Как раз в начале 1933 года написал я вступительную часть автобиографии и настроение той поры передал вполне.
В конце концов я бросил Лу-Пиду, как змея сбрасывает кожу. Для этого требовалось усилие, но тяга к освобождению снова взяла верх. Я решил, что продам его или, если нужно, подарю. Совершив последнюю прогулку по оливковой роще на холме, я попрощался с апельсиновыми деревьями, которые сулили так много, с кустами роз, благословил ивы и ирисы, которые посадил по берегу, побыл на террасе бок о бок с серьезным черным котом, к которому очень привязался, и в последний раз спустился по знакомой дороге на станцию, в Канны.

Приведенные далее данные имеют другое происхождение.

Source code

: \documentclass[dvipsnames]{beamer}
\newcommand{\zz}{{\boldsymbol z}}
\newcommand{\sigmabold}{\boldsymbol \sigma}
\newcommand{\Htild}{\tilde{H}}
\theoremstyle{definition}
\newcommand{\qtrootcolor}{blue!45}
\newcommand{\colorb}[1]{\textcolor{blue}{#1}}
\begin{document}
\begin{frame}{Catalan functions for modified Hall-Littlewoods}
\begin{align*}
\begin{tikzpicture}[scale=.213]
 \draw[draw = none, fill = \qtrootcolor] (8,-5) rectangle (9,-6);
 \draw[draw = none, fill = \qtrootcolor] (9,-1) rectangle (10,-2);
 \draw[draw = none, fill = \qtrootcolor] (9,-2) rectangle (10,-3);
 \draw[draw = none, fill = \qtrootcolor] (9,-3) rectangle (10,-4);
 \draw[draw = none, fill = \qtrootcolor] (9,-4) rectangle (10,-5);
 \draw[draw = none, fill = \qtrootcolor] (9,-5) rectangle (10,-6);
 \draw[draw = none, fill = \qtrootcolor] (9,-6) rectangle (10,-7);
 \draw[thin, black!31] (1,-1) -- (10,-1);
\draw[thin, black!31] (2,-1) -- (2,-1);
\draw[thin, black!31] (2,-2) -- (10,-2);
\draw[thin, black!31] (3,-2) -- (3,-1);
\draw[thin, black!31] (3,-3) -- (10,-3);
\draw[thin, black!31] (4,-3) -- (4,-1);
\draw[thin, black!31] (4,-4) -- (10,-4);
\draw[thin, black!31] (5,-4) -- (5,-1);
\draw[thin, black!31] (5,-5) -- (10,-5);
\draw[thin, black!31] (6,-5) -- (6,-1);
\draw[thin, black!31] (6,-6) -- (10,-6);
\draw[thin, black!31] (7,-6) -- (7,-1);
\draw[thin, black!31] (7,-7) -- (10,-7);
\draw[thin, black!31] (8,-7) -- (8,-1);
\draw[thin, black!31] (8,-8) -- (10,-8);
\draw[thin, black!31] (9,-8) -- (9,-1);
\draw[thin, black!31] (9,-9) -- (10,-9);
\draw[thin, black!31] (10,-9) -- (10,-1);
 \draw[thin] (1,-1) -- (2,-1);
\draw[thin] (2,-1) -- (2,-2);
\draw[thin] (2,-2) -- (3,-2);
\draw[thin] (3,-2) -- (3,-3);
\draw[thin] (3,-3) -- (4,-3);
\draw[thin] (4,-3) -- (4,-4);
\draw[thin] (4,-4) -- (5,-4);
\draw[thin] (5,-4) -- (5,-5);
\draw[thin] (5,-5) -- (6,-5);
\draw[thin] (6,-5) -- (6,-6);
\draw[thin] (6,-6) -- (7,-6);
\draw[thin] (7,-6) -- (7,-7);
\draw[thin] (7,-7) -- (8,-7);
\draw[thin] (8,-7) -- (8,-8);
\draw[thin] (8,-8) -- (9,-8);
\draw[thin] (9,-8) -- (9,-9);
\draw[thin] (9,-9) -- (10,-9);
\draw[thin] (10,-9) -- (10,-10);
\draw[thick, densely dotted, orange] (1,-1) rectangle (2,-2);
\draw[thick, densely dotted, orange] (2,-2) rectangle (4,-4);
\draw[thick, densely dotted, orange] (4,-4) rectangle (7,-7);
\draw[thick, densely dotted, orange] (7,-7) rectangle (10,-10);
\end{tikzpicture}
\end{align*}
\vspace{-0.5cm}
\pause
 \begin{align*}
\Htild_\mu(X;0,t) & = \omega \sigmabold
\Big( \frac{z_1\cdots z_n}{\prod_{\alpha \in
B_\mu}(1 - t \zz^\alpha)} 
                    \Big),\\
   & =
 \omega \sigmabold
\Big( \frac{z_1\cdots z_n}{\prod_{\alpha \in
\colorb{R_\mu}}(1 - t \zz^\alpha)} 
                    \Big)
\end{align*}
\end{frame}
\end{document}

Возвращаясь в Лондон, я угодил сначала на неистовый, но небезынтересный Международный конгресс ПЕН-клубов в Рагузе, на котором был председателем, а затем заглянул в совершенно новую для меня Австрию, которая поразила меня зеленой свежестью раннего лета. Теперь моя лондонская квартира — мой единственный дом. Два мальчика, о которых говорится в конце восьмой главы, сегодня уже сами отцы семейств, и у них свои дома, сыновья и дочери, а Истон-Глиб, описанный в «Книге Кэтрин Уэллс», я продал после ее смерти в 1927 году. Для меня он слишком велик и слишком пуст. Теперь я просмотрел всю свою семейную жизнь от начала и до конца. Этот этап завершен. Квартира над грохочущими Бейкер-стрит и Мэрилебон-роуд подходит для работы ничуть не меньше, чем любое другое место; ее легко содержать; я могу уехать, когда захочу, куда захочу и на сколько захочу; Лондон, несмотря на весь мой неистовый радикализм, очень мил и дружелюбен ко мне. Хотя у меня нет собственного сада, Риджент-парк у самых моих дверей и с каждым годом все прекраснее; нет садов, подобных Кью-Гарденс, и нет в мире людей, более приятных, чем лондонские жители.